President Obama provided his answer to those questions while rolling out his new jobs plan on Sept. 8.
Washington "can help," he said near the start of his address to Congress. And later he added: "In fact, this larger notion that the only thing we can do to restore prosperity is just dismantle government, refund everybody's money, and let everyone write their own rules, and tell everyone they're on their own – that's not who we are. That's not the story of America."
Republican critics rushed to label his plans as more government "stimulus," arguing that such ideas have been failing to work since Mr. Obama took office in 2009.
Both sides say the economy is in trouble. The Labor Department's latest monthly employment tally, for August, showed zero new jobs. Federal policy isn't the only reason, but it appears to be playing a role. Consumer confidence took a sharp midsummer dive just as high-stakes bargaining over the nation's self-imposed debt ceiling came to a head.
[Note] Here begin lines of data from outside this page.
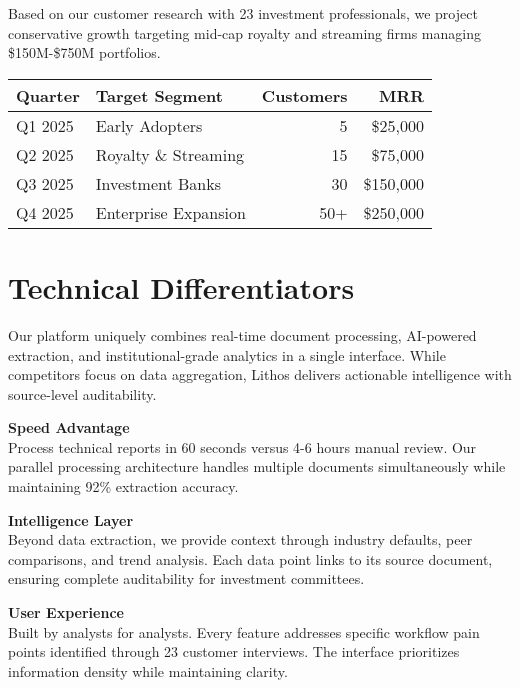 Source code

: \documentclass[11pt]{article}
\begin{document}
Based on our customer research with 23 investment professionals, we project conservative growth targeting mid-cap royalty and streaming firms managing \$150M-\$750M portfolios.

\begin{center}
\begin{tabularx}{\textwidth}{l X r r}
\toprule
\textbf{Quarter} & \textbf{Target Segment} & \textbf{Customers} & \textbf{MRR} \\
\midrule
Q1 2025 & Early Adopters & 5 & \$25,000 \\
Q2 2025 & Royalty \& Streaming & 15 & \$75,000 \\
Q3 2025 & Investment Banks & 30 & \$150,000 \\
Q4 2025 & Enterprise Expansion & 50+ & \$250,000 \\
\bottomrule
\end{tabularx}
\end{center}

\section{Technical Differentiators}

\begin{highlight}
Our platform uniquely combines real-time document processing, AI-powered extraction, and institutional-grade analytics in a single interface. While competitors focus on data aggregation, Lithos delivers actionable intelligence with source-level auditability.
\end{highlight}

\textbf{Speed Advantage}\\
Process technical reports in 60 seconds versus 4-6 hours manual review. Our parallel processing architecture handles multiple documents simultaneously while maintaining 92\% extraction accuracy.

\textbf{Intelligence Layer}\\
Beyond data extraction, we provide context through industry defaults, peer comparisons, and trend analysis. Each data point links to its source document, ensuring complete auditability for investment committees.

\textbf{User Experience}\\
Built by analysts for analysts. Every feature addresses specific workflow pain points identified through 23 customer interviews. The interface prioritizes information density while maintaining clarity.
\end{document}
It wasn't that Americans were losing faith in one party or the other. Approval ratings plunged for both Obama and Congress. In part, the debt-limit wrangling revealed a dysfunctional capital, but it also served as a wake-up call – with recent parallels in Europe and Japan – that government doesn't have an infinite capacity to spend.
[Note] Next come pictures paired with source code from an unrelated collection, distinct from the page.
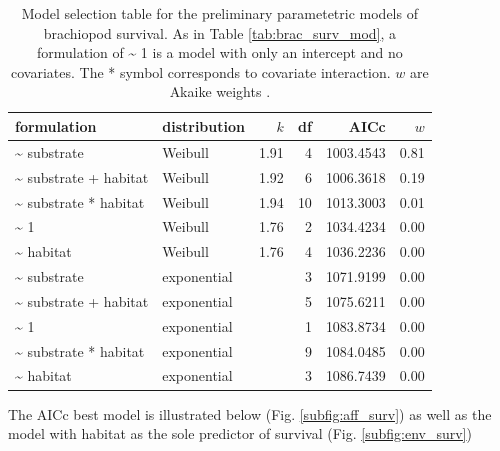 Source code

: \documentclass[12pt,letterpaper]{article}
\begin{document}
\begin{table}[ht]
  \centering
  \begin{tabular}{llrrrr}
    \hline
    formulation & distribution & \(k\) & df & AICc & \(w\) \\ 
    \hline
    \~{} substrate & Weibull & 1.91 & 4 & 1003.4543 & 0.81 \\ 
    \~{} substrate + habitat & Weibull & 1.92 & 6 & 1006.3618 & 0.19 \\ 
    \~{} substrate * habitat & Weibull & 1.94 & 10 & 1013.3003 & 0.01 \\ 
    \~{} 1 & Weibull & 1.76 & 2 & 1034.4234 & 0.00 \\ 
    \~{} habitat & Weibull & 1.76 & 4 & 1036.2236 & 0.00 \\ 
    \~{} substrate & exponential &  & 3 & 1071.9199 & 0.00 \\ 
    \~{} substrate + habitat & exponential &  & 5 & 1075.6211 & 0.00 \\ 
    \~{} 1 & exponential &  & 1 & 1083.8734 & 0.00 \\ 
    \~{} substrate * habitat & exponential &  & 9 & 1084.0485 & 0.00 \\ 
    \~{} habitat & exponential &  & 3 & 1086.7439 & 0.00 \\ 
    \hline
  \end{tabular}
  \caption[Brachiopod survival models]{Model selection table for the preliminary parametetric models of brachiopod survival. As in Table \ref{tab:brac_surv_mod}, a formulation of \~{} 1 is a model with only an intercept and no covariates. The * symbol corresponds to covariate interaction. \(w\) are Akaike weights \citep{Burnham2002a}.}
  \label{tab:bracmod}
\end{table}

The AICc best model is illustrated below (Fig. \ref{subfig:aff_surv}) as well as the model with habitat as the sole predictor of survival (Fig. \ref{subfig:env_surv})
\end{document}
Gary Shilling, who heads an economic research firm in Springfield, N.J., says in a recent report that the world faces a crisis of confidence resulting "from the realization that governments, through their monetary and fiscal policies, have no magic bullets they can fire" to revive growth rates seen in the 1980s or '90s.
So what can government do?
In his speech to the nation, Obama made the case for renewed fiscal stimulus – without using that now-tarnished word. He proposed a $447 billion American Jobs Act, including tax cuts (more than half the plan's cost), spending on infrastructure, and help for the unemployed.
The proposal would extend a temporary payroll-tax cut for a year, to keep an extra $1,500 flowing to a typical household. Another payroll-tax cut would go to businesses, in a way designed to reward new hiring. Obama also urged other steps, from spending on schools and roads to maintaining extra weeks of unemployment insurance and launching a "returning heroes" tax credit for firms that hire veterans.
All this would come even as a congressional "super committee" is tasked with finding $1.5 trillion in budget savings during this decade. Obama said his new proposals should be paid for by having that panel find additional spending cuts or tax hikes in future years.
Obama's plan contrasts sharply with ideas from GOP rivals for the White House. Just days earlier, former Massachusetts Gov. Mitt Romney released his own 59-point jobs plan. Where both men say their goal is to help job creation immediately, the Obama stimulus emphasizes temporary jolts while Mr. Romney pledged permanent changes to taxes and regulation.